The Northeast is one of the nation’s areas most affected by sea-level rise, seeing twice as many days of high-tide flooding as compared with 2000, according to a report in August from the National Oceanic and Atmospheric Administration. High-tide flooding, known as “sunny day” flooding, occurs without being driven by a storm. Tides are higher because of rising seas.

“People need to get used to the idea that flooding is going to be permanent,” Bain said. “People are used to the concept of a flood being something that comes and goes, and leaves behind a mess, but then the water goes away. What we’re talking about here is that when the water comes in, it stays.”

In fact, chunks of New Jersey along the Delaware Bayshore have already fallen into the water, leaving the state to buy out homeowners.

» READ MORE: Another N.J. hamlet on the Delaware Bayshore is razed, a victim of sea rise

For its study, Climate Central analyzed 51 million U.S. properties. It found that up to 648,000 parcels may be partly below tidal boundary levels by 2050, relative to 2000. More than 48,000 parcels may be entirely below the tidal boundary level by 2050.

Louisiana, Florida, North Carolina, and Texas may lose collectively 3.8 million acres and are the states most at risk. Virginia, New Jersey, and New York are next most vulnerable.

The study looked at properties in 505 counties. The authors provided an online tool to download reports on 255 counties.

Billions of taxable land at risk

By 2050, 44,785 parcels, representing 1% of New Jersey’s land with a taxable value of more than $6 billion over 17 counties, are projected to be below water level.

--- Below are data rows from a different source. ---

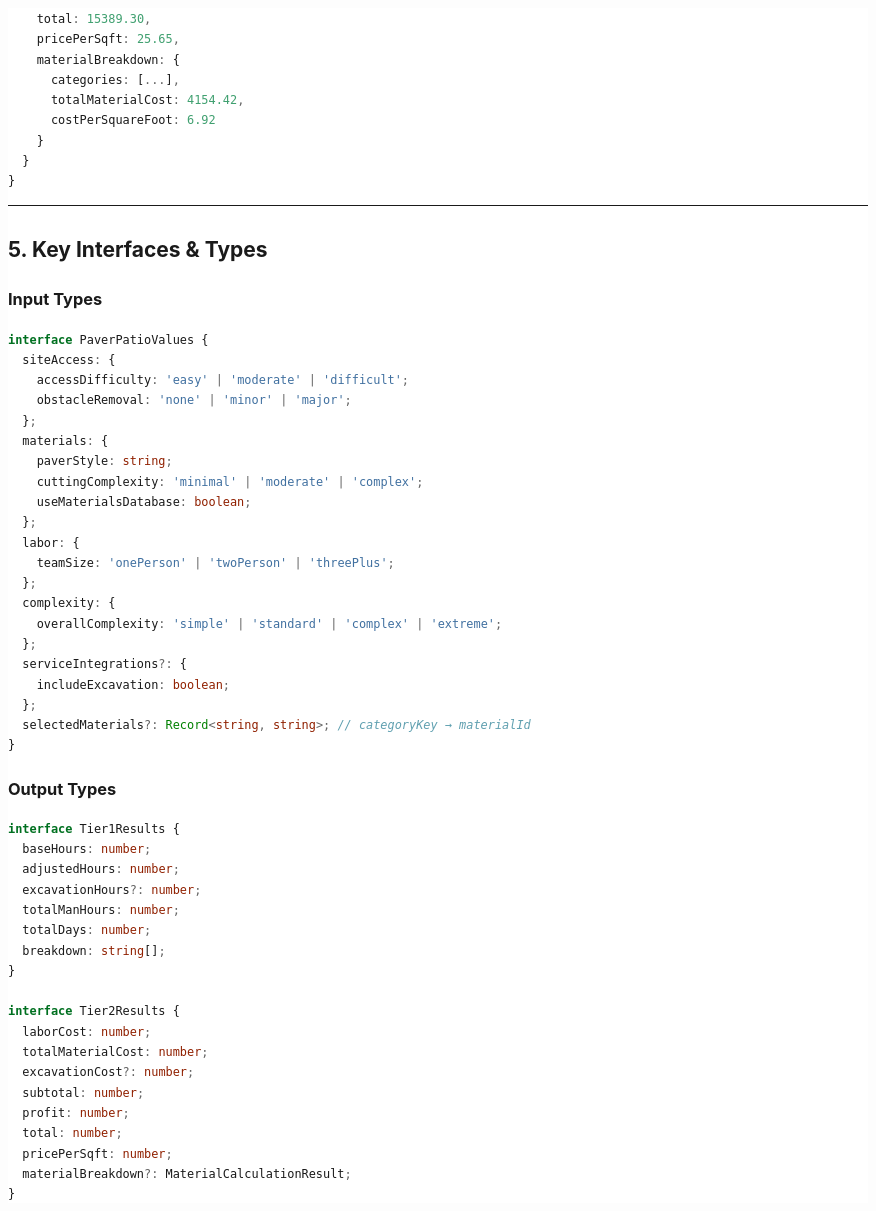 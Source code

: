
 ```typescript
    total: 15389.30,
    pricePerSqft: 25.65,
    materialBreakdown: {
      categories: [...],
      totalMaterialCost: 4154.42,
      costPerSquareFoot: 6.92
    }
  }
}
```

---

## 5. Key Interfaces & Types

### Input Types

```typescript
interface PaverPatioValues {
  siteAccess: {
    accessDifficulty: 'easy' | 'moderate' | 'difficult';
    obstacleRemoval: 'none' | 'minor' | 'major';
  };
  materials: {
    paverStyle: string;
    cuttingComplexity: 'minimal' | 'moderate' | 'complex';
    useMaterialsDatabase: boolean;
  };
  labor: {
    teamSize: 'onePerson' | 'twoPerson' | 'threePlus';
  };
  complexity: {
    overallComplexity: 'simple' | 'standard' | 'complex' | 'extreme';
  };
  serviceIntegrations?: {
    includeExcavation: boolean;
  };
  selectedMaterials?: Record<string, string>; // categoryKey → materialId
}
```

### Output Types

```typescript
interface Tier1Results {
  baseHours: number;
  adjustedHours: number;
  excavationHours?: number;
  totalManHours: number;
  totalDays: number;
  breakdown: string[];
}

interface Tier2Results {
  laborCost: number;
  totalMaterialCost: number;
  excavationCost?: number;
  subtotal: number;
  profit: number;
  total: number;
  pricePerSqft: number;
  materialBreakdown?: MaterialCalculationResult;
}

``` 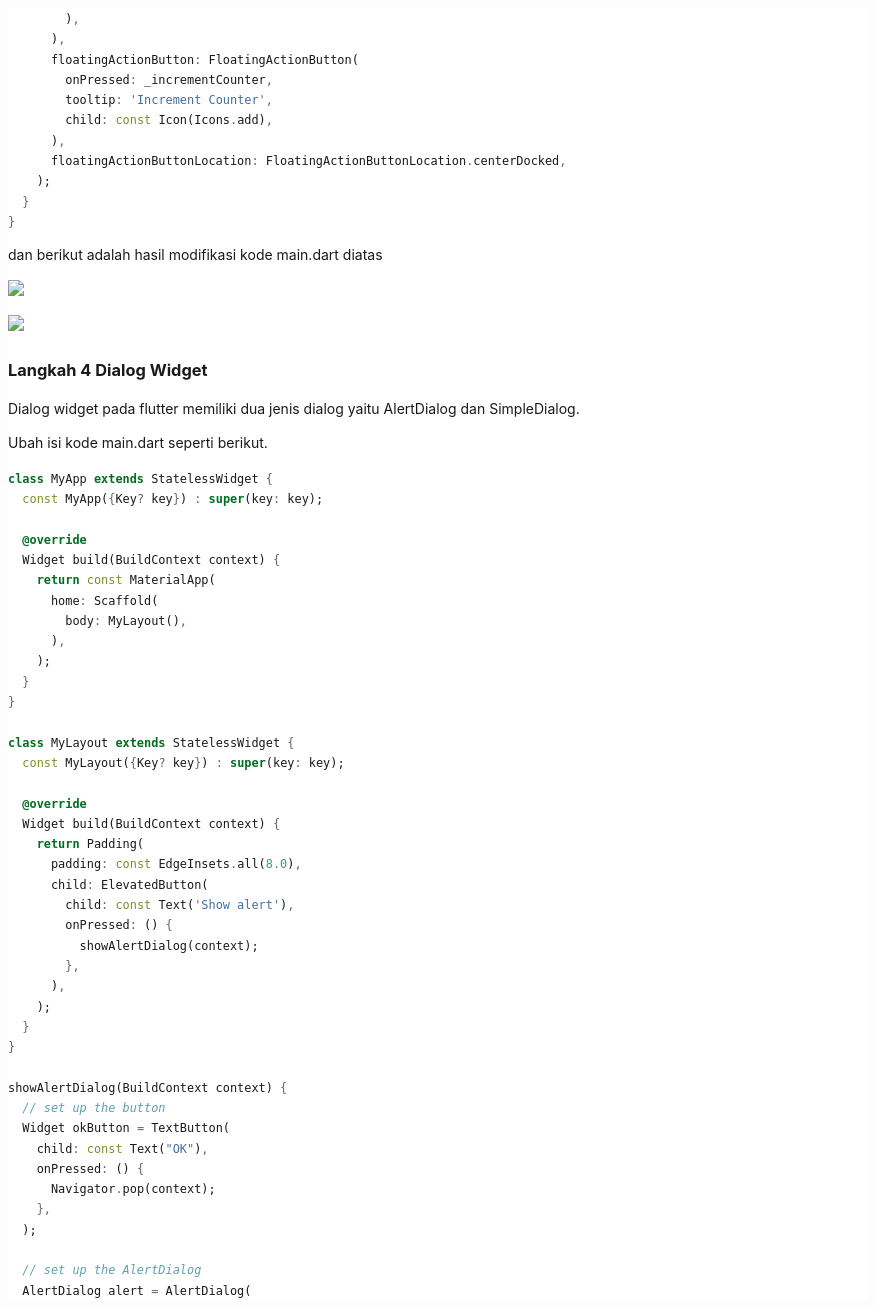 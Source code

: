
 ```dart
        ),
      ),
      floatingActionButton: FloatingActionButton(
        onPressed: _incrementCounter,
        tooltip: 'Increment Counter',
        child: const Icon(Icons.add),
      ), 
      floatingActionButtonLocation: FloatingActionButtonLocation.centerDocked,
    );
  }
}
```
dan berikut adalah hasil modifikasi kode main.dart diatas<p>
<img src = "docs/praktikum4_3.PNG"><p>
<img src = "docs/praktikum4_3.gif"><p>

### **Langkah 4 Dialog Widget**
Dialog widget pada flutter memiliki dua jenis dialog yaitu AlertDialog dan SimpleDialog.<p>Ubah isi kode main.dart seperti berikut.

```dart
class MyApp extends StatelessWidget {
  const MyApp({Key? key}) : super(key: key);

  @override
  Widget build(BuildContext context) {
    return const MaterialApp(
      home: Scaffold(
        body: MyLayout(),
      ),
    );
  }
}

class MyLayout extends StatelessWidget {
  const MyLayout({Key? key}) : super(key: key);

  @override
  Widget build(BuildContext context) {
    return Padding(
      padding: const EdgeInsets.all(8.0),
      child: ElevatedButton(
        child: const Text('Show alert'),
        onPressed: () {
          showAlertDialog(context);
        },
      ),
    );
  }
}

showAlertDialog(BuildContext context) {
  // set up the button
  Widget okButton = TextButton(
    child: const Text("OK"),
    onPressed: () {
      Navigator.pop(context);
    },
  );

  // set up the AlertDialog
  AlertDialog alert = AlertDialog(
```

The study found that, in New Jersey, Hudson County, just west of the Hudson River and New York, faces the greatest loss. But Shore areas regularly visited by Philadelphians also are at risk.

» READ MORE: South Cape May: Jersey Shore's Atlantis, swallowed by the sea

The most visible effect of sea level rise is the change in the amount of land exposed to flooding or submergence at high tide. Where terrain slope is gradual near the Shore, a small change in sea height can extend the high tide waterline significantly inland, the study says.

In Atlantic County, for example, 4,198 properties now above the boundary tide line are projected to fall below it by 2050. That represents $131 million of assessed taxable value. Some of those parcels might already be lower than tidelines but are protected today by coastal defenses such as seawalls.

Also by 2050, 1,181 now mostly dry parcels will fall into a high-tide risk zone, defined as land where elevation is lower than or equal to the water at high tide.

Bain says that at some point, it will become too expensive to keep replenishing sand on New Jersey’s beaches.

» READ MORE: How much sand has been brought in to battle erosion on New Jersey beaches?

So far, the U.S. Army Corps of Engineers has spent $2 billion piping in 200 million cubic yards of sand to the state’s beaches, with more than $50 million worth of beach-nourishment projects in the pipeline for the fall. In fact, no state has had more sand pumped on its beaches.

Beach projects are “a temporary fix,” Bain said. “And those costs are only going to go up. They are going to be harder to fund as time goes on.”